Indoor localization is a challenging task and there exist no universal solution for all possible applications. External infrastructure, such as networked cameras, is efficient for localization in limited areas . In large buildings the most precise agent’s pose estimates are obtained with laser scanners , passive cameras  or active RGB-D sensors . Using these sensors it is possible to simultaneously localize the agent and build a map of the environment, solving the Simultaneous Localization and Mapping (SLAM) problem. Unfortunately, laser scanners are expensive, whereas processing camera or RGB-D images is computationally demanding, and requires a sophisticated processing pipeline to achieve satisfactory results . In SLAM we assume that no a priori information about the building structure is available. However, in practical applications building floor plans can be often gathered prior to the operation of the localization system. Having an access to a priori map enables us to use WiFi signal information for indoor localization. Nowadays, WiFi networks are ubiquitous in public buildings, offices, shopping malls, etc. Moreover, almost every mobile robot is equipped with a WiFi adapter used for connecting with the Internet or for remote operation. These adapters are also commonly available in mobile phones and tablets that may be used for personal indoor localization 
. Therefore, WiFi information can be exploited to provide rough, global position estimates, without additional costs of exteroceptive sensors. One important issue that prevents wider adoption of this solution for indoor localization is the need to survey the entire environment for a WiFi signal strength map prior to the operation of the localization system. Thus, in this paper, we investigate if deep learning – a recent and powerful machine learning paradigm can provide a global location recognition solution from WiFi data on a sparse map of scans, and at a significantly reduced effort for manual tuning.
2 Related work
Indoor localization with WiFi for mobile robots is an old idea , that was proved to be effective in systems using particle filtering approaches and joining WiFi localization with odometry readings . Possible application environments include buildings with existing WiFi infrastructure where other solutions are too expensive or yet not reliable enough, i.e. for refinery inspection . Although the most advanced WiFi systems are used for personal indoor localization with mobile devices (smartphones) in order to provide efficient navigation inside buildings and allow to gather statistical information about the movement of clients inside shopping malls, airports, etc.

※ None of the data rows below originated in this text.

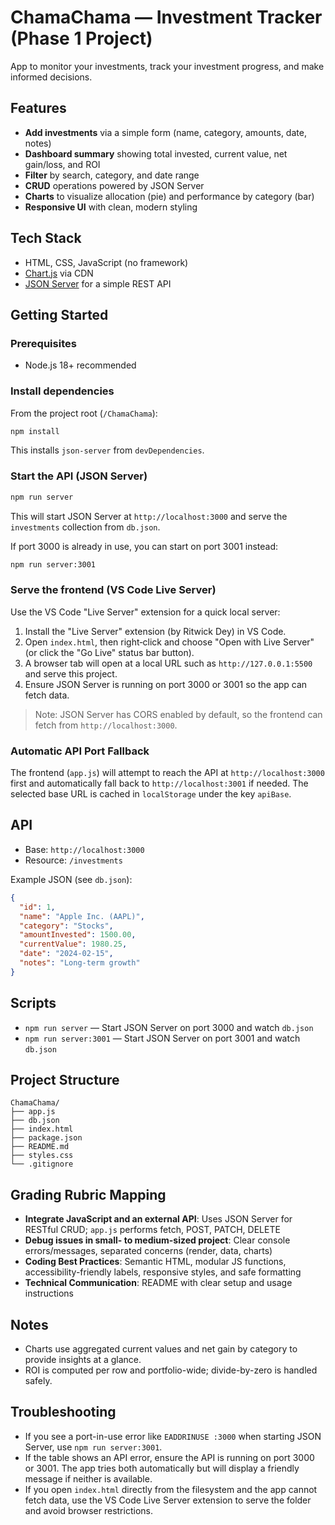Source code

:# ChamaChama — Investment Tracker (Phase 1 Project)

App to monitor your investments, track your investment progress, and make informed decisions.

## Features
- **Add investments** via a simple form (name, category, amounts, date, notes)
- **Dashboard summary** showing total invested, current value, net gain/loss, and ROI
- **Filter** by search, category, and date range
- **CRUD** operations powered by JSON Server
- **Charts** to visualize allocation (pie) and performance by category (bar)
- **Responsive UI** with clean, modern styling

## Tech Stack
- HTML, CSS, JavaScript (no framework)
- [Chart.js](https://www.chartjs.org/) via CDN
- [JSON Server](https://github.com/typicode/json-server) for a simple REST API

## Getting Started

### Prerequisites
- Node.js 18+ recommended

### Install dependencies
From the project root (`/ChamaChama`):

```bash
npm install
```

This installs `json-server` from `devDependencies`.

### Start the API (JSON Server)
```bash
npm run server
```
This will start JSON Server at `http://localhost:3000` and serve the `investments` collection from `db.json`.

If port 3000 is already in use, you can start on port 3001 instead:

```bash
npm run server:3001
```

### Serve the frontend (VS Code Live Server)
Use the VS Code "Live Server" extension for a quick local server:

1. Install the "Live Server" extension (by Ritwick Dey) in VS Code.
2. Open `index.html`, then right‑click and choose "Open with Live Server" (or click the "Go Live" status bar button).
3. A browser tab will open at a local URL such as `http://127.0.0.1:5500` and serve this project.
4. Ensure JSON Server is running on port 3000 or 3001 so the app can fetch data.

> Note: JSON Server has CORS enabled by default, so the frontend can fetch from `http://localhost:3000`.

### Automatic API Port Fallback
The frontend (`app.js`) will attempt to reach the API at `http://localhost:3000` first and automatically fall back to `http://localhost:3001` if needed. The selected base URL is cached in `localStorage` under the key `apiBase`.

## API
- Base: `http://localhost:3000`
- Resource: `/investments`

Example JSON (see `db.json`):
```json
{
  "id": 1,
  "name": "Apple Inc. (AAPL)",
  "category": "Stocks",
  "amountInvested": 1500.00,
  "currentValue": 1980.25,
  "date": "2024-02-15",
  "notes": "Long-term growth"
}
```

## Scripts
- `npm run server` — Start JSON Server on port 3000 and watch `db.json`
- `npm run server:3001` — Start JSON Server on port 3001 and watch `db.json`

## Project Structure
```
ChamaChama/
├── app.js
├── db.json
├── index.html
├── package.json
├── README.md
├── styles.css
└── .gitignore
```

## Grading Rubric Mapping
- **Integrate JavaScript and an external API**: Uses JSON Server for RESTful CRUD; `app.js` performs fetch, POST, PATCH, DELETE
- **Debug issues in small- to medium-sized project**: Clear console errors/messages, separated concerns (render, data, charts)
- **Coding Best Practices**: Semantic HTML, modular JS functions, accessibility-friendly labels, responsive styles, and safe formatting
- **Technical Communication**: README with clear setup and usage instructions

## Notes
- Charts use aggregated current values and net gain by category to provide insights at a glance.
- ROI is computed per row and portfolio-wide; divide-by-zero is handled safely.

## Troubleshooting

- If you see a port-in-use error like `EADDRINUSE :3000` when starting JSON Server, use `npm run server:3001`.
- If the table shows an API error, ensure the API is running on port 3000 or 3001. The app tries both automatically but will display a friendly message if neither is available.
- If you open `index.html` directly from the filesystem and the app cannot fetch data, use the VS Code Live Server extension to serve the folder and avoid browser restrictions.
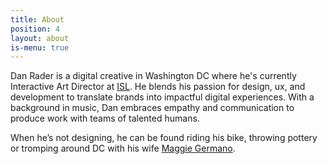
 ```yaml
---
title: About
position: 4
layout: about
is-menu: true
---
```


Dan Rader is a digital creative in Washington DC where he's currently Interactive Art Director at [ISL](isl.co). He blends his passion for design, ux, and development to translate brands into impactful digital experiences. With a background in music, Dan embraces empathy and communication to produce work with teams of talented humans.

When he’s not designing, he can be found riding his bike, throwing pottery or tromping around DC with his wife [Maggie Germano](maggiegermano.com).

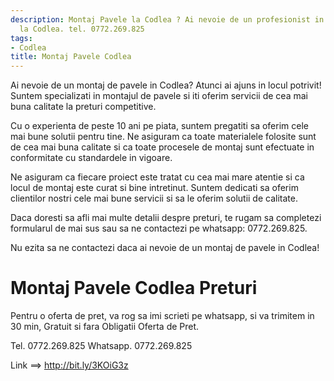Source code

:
 ```yaml
---
description: Montaj Pavele la Codlea ? Ai nevoie de un profesionist in Montaj Pavele
  la Codlea. tel. 0772.269.825
tags:
- Codlea
title: Montaj Pavele Codlea
---
```



Ai nevoie de un montaj de pavele in Codlea? Atunci ai ajuns in locul potrivit! Suntem specializati in montajul de pavele si iti oferim servicii de cea mai buna calitate la preturi competitive.

Cu o experienta de peste 10 ani pe piata, suntem pregatiti sa oferim cele mai bune solutii pentru tine. Ne asiguram ca toate materialele folosite sunt de cea mai buna calitate si ca toate procesele de montaj sunt efectuate in conformitate cu standardele in vigoare.

Ne asiguram ca fiecare proiect este tratat cu cea mai mare atentie si ca locul de montaj este curat si bine intretinut. Suntem dedicati sa oferim clientilor nostri cele mai bune servicii si sa le oferim solutii de calitate.

Daca doresti sa afli mai multe detalii despre preturi, te rugam sa completezi formularul de mai sus sau sa ne contactezi pe whatsapp: 0772.269.825.

Nu ezita sa ne contactezi daca ai nevoie de un montaj de pavele in Codlea!

# Montaj Pavele Codlea Preturi
Pentru o oferta de pret, va rog sa imi scrieti pe whatsapp, si va trimitem in 30 min, Gratuit si fara Obligatii Oferta de Pret.

Tel. 0772.269.825
Whatsapp. 0772.269.825

Link ==> http://bit.ly/3KOiG3z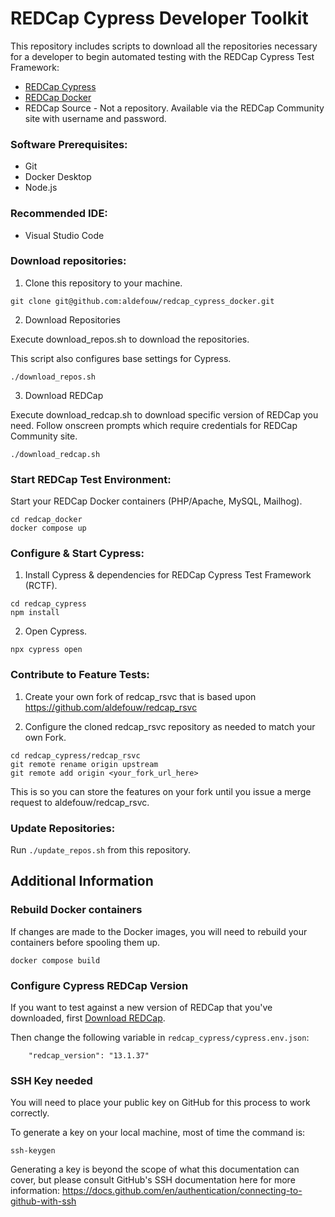 # REDCap Cypress Developer Toolkit

This repository includes scripts to download all the repositories necessary for a developer to begin automated testing with the REDCap Cypress Test Framework: 
- [REDCap Cypress](https://github.com/aldefouw/redcap_cypress)
- [REDCap Docker](https://github.com/aldefouw/redcap_docker)
- REDCap Source - Not a repository. Available via the REDCap Community site with username and password.

### Software Prerequisites:
- Git
- Docker Desktop
- Node.js

### Recommended IDE:
- Visual Studio Code

### Download repositories:

1. Clone this repository to your machine.

```
git clone git@github.com:aldefouw/redcap_cypress_docker.git
```

2. Download Repositories

<a id="#download-repositories"></a>

Execute download_repos.sh to download the repositories.  

This script also configures base settings for Cypress.

```
./download_repos.sh
```

3. Download REDCap

<a id="#download-redcap"></a>

Execute download_redcap.sh to download specific version of REDCap you need.  Follow onscreen prompts which require credentials for REDCap Community site.

```
./download_redcap.sh
```   

### Start REDCap Test Environment:

Start your REDCap Docker containers (PHP/Apache, MySQL, Mailhog).  

```
cd redcap_docker
docker compose up
```
    
### Configure & Start Cypress:

1. Install Cypress & dependencies for REDCap Cypress Test Framework (RCTF).

```
cd redcap_cypress
npm install
```

2. Open Cypress.

```
npx cypress open
```

### Contribute to Feature Tests:

1. Create your own fork of redcap_rsvc that is based upon https://github.com/aldefouw/redcap_rsvc

2. Configure the cloned redcap_rsvc repository as needed to match your own Fork.

```
cd redcap_cypress/redcap_rsvc
git remote rename origin upstream
git remote add origin <your_fork_url_here>
```

This is so you can store the features on your fork until you issue a merge request to aldefouw/redcap_rsvc.

### Update Repositories:

Run `./update_repos.sh` from this repository.


## Additional Information

### Rebuild Docker containers

If changes are made to the Docker images, you will need to rebuild your containers before spooling them up.

```
docker compose build
```

### Configure Cypress REDCap Version

If you want to test against a new version of REDCap that you've downloaded, first [Download REDCap](#download-redcap).

Then change the following variable in `redcap_cypress/cypress.env.json`:

```
    "redcap_version": "13.1.37"
```


### SSH Key needed

You will need to place your public key on GitHub for this process to work correctly.

To generate a key on your local machine, most of time the command is:
```
ssh-keygen
```

Generating a key is beyond the scope of what this documentation can cover, but please consult GitHub's SSH documentation here for more information: 
https://docs.github.com/en/authentication/connecting-to-github-with-ssh
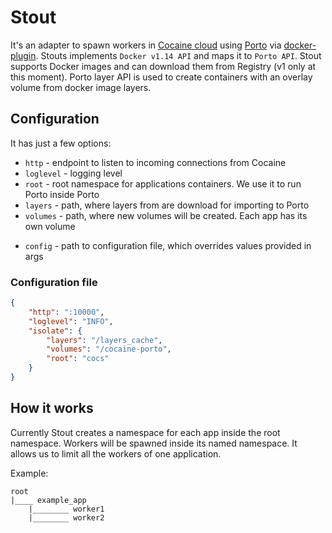 # Stout

It's an adapter to spawn workers in [Cocaine cloud](https://github.com/cocaine/) using [Porto](https://github.com/yandex/porto/) via [docker-plugin](https://github.com/cocaine/cocaine-plugins/). Stouts implements `Docker v1.14 API` and maps it to `Porto API`.
Stout supports Docker images and can download them from Registry (v1 only at this moment). Porto layer API is used to create containers
with an overlay volume from docker image layers.

## Configuration

It has just a few options:
 + `http` - endpoint to listen to incoming connections from Cocaine
 + `loglevel` - logging level
 + `root` - root namespace for applications containers. We use it to run Porto inside Porto
 + `layers` - path, where layers from are download for importing to Porto
 + `volumes` - path, where new volumes will be created. Each app has its own volume
 * `config` - path to configuration file, which overrides values provided in args

### Configuration file

```json
{
    "http": ":10000",
    "loglevel": "INFO",
    "isolate": {
        "layers": "/layers_cache",
        "volumes": "/cocaine-porto",
        "root": "cocs"
    }
}
```

## How it works

Currently Stout creates a namespace for each app inside the root namespace. Workers will be spawned inside its named namespace.
It allows us to limit all the workers of one application.

Example:
```
root
|____ example_app
    |________ worker1
    |________ worker2
```
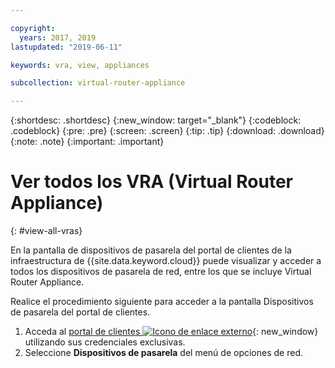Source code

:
 ```yaml
---

copyright:
  years: 2017, 2019
lastupdated: "2019-06-11"

keywords: vra, view, appliances

subcollection: virtual-router-appliance

---
```


{:shortdesc: .shortdesc}
{:new_window: target="_blank"}
{:codeblock: .codeblock}
{:pre: .pre}
{:screen: .screen}
{:tip: .tip}
{:download: .download}
{:note: .note}
{:important: .important}

# Ver todos los VRA (Virtual Router Appliance)
{: #view-all-vras}

En la pantalla de dispositivos de pasarela del portal de clientes de la infraestructura de {{site.data.keyword.cloud}} puede visualizar y acceder a todos los dispositivos de pasarela de red, entre los que se incluye Virtual Router Appliance.  

Realice el procedimiento siguiente para acceder a la pantalla Dispositivos de pasarela del portal de clientes.

1. Acceda al [portal de clientes ![Icono de enlace externo](../../icons/launch-glyph.svg "Icono de enlace externo")](https://control.softlayer.com/){: new_window} utilizando sus credenciales exclusivas.
2. Seleccione **Dispositivos de pasarela** del menú de opciones de red.
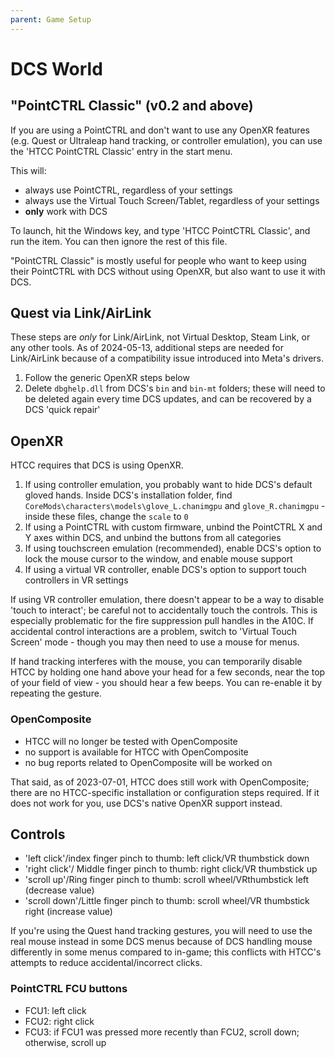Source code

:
 ```yaml
---
parent: Game Setup
---
```


# DCS World

## "PointCTRL Classic" (v0.2 and above)

If you are using a PointCTRL and don't want to use any OpenXR features (e.g. Quest or Ultraleap hand tracking, or controller emulation), you can use the 'HTCC PointCTRL Classic' entry in the start menu.

This will:
- always use PointCTRL, regardless of your settings
- always use the Virtual Touch Screen/Tablet, regardless of your settings
- **only** work with DCS

To launch, hit the Windows key, and type 'HTCC PointCTRL Classic', and run the item. You can then ignore the rest of this file.

"PointCTRL Classic" is mostly useful for people who want to keep using their PointCTRL with DCS without using OpenXR, but also want to use it with DCS.

## Quest via Link/AirLink

These steps are *only* for Link/AirLink, not Virtual Desktop, Steam Link, or any other tools. As of 2024-05-13, additional steps are needed for Link/AirLink because of a compatibility issue introduced into Meta's drivers.

1. Follow the generic OpenXR steps below
2. Delete `dbghelp.dll` from DCS's `bin` and `bin-mt` folders; these will need to be deleted again every time DCS updates, and can be recovered by a DCS 'quick repair'

## OpenXR

HTCC requires that DCS is using OpenXR.

1. If using controller emulation, you probably want to hide DCS's default gloved hands. Inside DCS's installation folder, find `CoreMods\characters\models\glove_L.chanimgpu` and `glove_R.chanimgpu` - inside these files, change the `scale` to `0`
2. If using a PointCTRL with custom firmware, unbind the PointCTRL X and Y axes within DCS, and unbind the buttons from all categories
3. If using touchscreen emulation (recommended), enable DCS's option to lock the mouse cursor to the window, and enable mouse support
4. If using a virtual VR controller, enable DCS's option to support touch controllers in VR settings

If using VR controller emulation, there doesn't appear to be a way to disable 'touch to interact'; be careful not to accidentally touch the controls. This is especially problematic for the fire suppression pull handles in the A10C. If accidental control interactions are a problem, switch to 'Virtual Touch Screen' mode - though you may then need to use a mouse for menus.

If hand tracking interferes with the mouse, you can temporarily disable HTCC by holding one hand above your head for a few seconds, near the top of your field of view - you should hear a few beeps. You can re-enable it by repeating the gesture.

### OpenComposite

- HTCC will no longer be tested with OpenComposite
- no support is available for HTCC with OpenComposite
- no bug reports related to OpenComposite will be worked on

That said, as of 2023-07-01, HTCC does still work with OpenComposite; there are no HTCC-specific installation or configuration steps required. If it does not work for you, use DCS's native OpenXR support instead.

## Controls

- 'left click'/index finger pinch to thumb: left click/VR thumbstick down
- 'right click'/ Middle finger pinch to thumb: right click/VR thumbstick up
- 'scroll up'/Ring finger pinch to thumb: scroll wheel/VRthumbstick left (decrease value)
- 'scroll down'/Little finger pinch to thumb: scroll wheel/VR thumbstick right (increase value)

If you're using the Quest hand tracking gestures, you will need to use the real mouse instead in some DCS menus because of DCS handling mouse differently in some menus compared to in-game; this conflicts with HTCC's attempts to reduce accidental/incorrect clicks.

### PointCTRL FCU buttons

- FCU1: left click
- FCU2: right click
- FCU3: if FCU1 was pressed more recently than FCU2, scroll down; otherwise, scroll up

The typical WiFi scan taken using a mobile device or WiFi adapter in mobile robot contains the names of observed WiFi networks, their MAC addresses and corresponding signal strengths in dBm. Methods to estimate position can be divided into two groups: WiFi ranging  and WiFi fingerprinting . In WiFi ranging, the properties of WiFi signal wave are exploited to directly estimate the distance to the access points (APs). These solutions work with clear line-of-sight but are impractical inside buildings due to multiple signal occlusions, wall reflections and overall influence of people. WiFi fingerprinting methods focus on efficiently comparing achieved WiFi scans to the prerecorded database of scans inside buildings and thus are more robust to local signal disturbances.
The processing pipeline for indoor localization systems (ILS) using WiFi fingerprinting is presented based on systems taking part in annual smartphone-based localization challenge at Indoor Positioning and Indoor Navigation conference . The current state-of-the-art WiFi fingerprinting methods assume hierarchical approach to indoor localization, where the captured scan is at first used to precisely estimate the building where the user is located. The most common solution is to associate each Access Point to the building based where the strongest signal of that network was observed in the recorded database. During localization, each network in WiFi scan is analyzed and building is located based on simple voting for each network. Similar procedures are then proposed to estimate proper floor inside the building. The building and floor are usually correctly predicted in of cases .
The golden standard of estimating user’s position in the recognized floor is to use kNN (nearest neighbors)  approach, where scans that are the most similar to the analyzed WiFi scan are queried from the database and their positions are averaged to achieve the position estimate. A modified approach is to use weighted kNN , where the final location is computed similar to kNN, but each queried scan is weighted by the similarity to the current scan. Unfortunately, a dense and precise radio map of WiFi scans recorded every m in the environment is needed to achieve precise localization. The acquisition process is time-consuming and the kNN or wkNN algorithm is usually tuned in grid parameter search suited to work in the chosen building . Also, a time-consuming process of data analysis is necessary to filter challenging data to increase system precision.
Those solutions are difficult to tune in a case of a larger building and if a large amount of data is available. Nowadays, the growing amount of available data is caused by the popularity of mobile devices equipped with WiFi adapters. Therefore, machine learning approaches are a promising solution due to less parameter tuning and better scalability in larger environments. In recent works, random forests[15, 16] were already applied with some success. To the best knowledge of the authors, this article is the first presenting the use of deep neural networks (DNN) for WiFi fingerprinting, while the use of DNN for Ultra Wide Band (UWB) data on a carefully recorded dataset is also a very recent idea .
Therefore, we propose to use deep neural networks with efficient stacked autoencoders  to reduce feature dimensionality and to take advantage of a large amount of gathered data. We propose DNN approach for floor and building classification problem and evaluate our system on publicly available data. We believe that DNN approach can reduce the necessary workforce needed to tune WiFi systems and will encourage to use WiFi localization subsystems in mobile robots.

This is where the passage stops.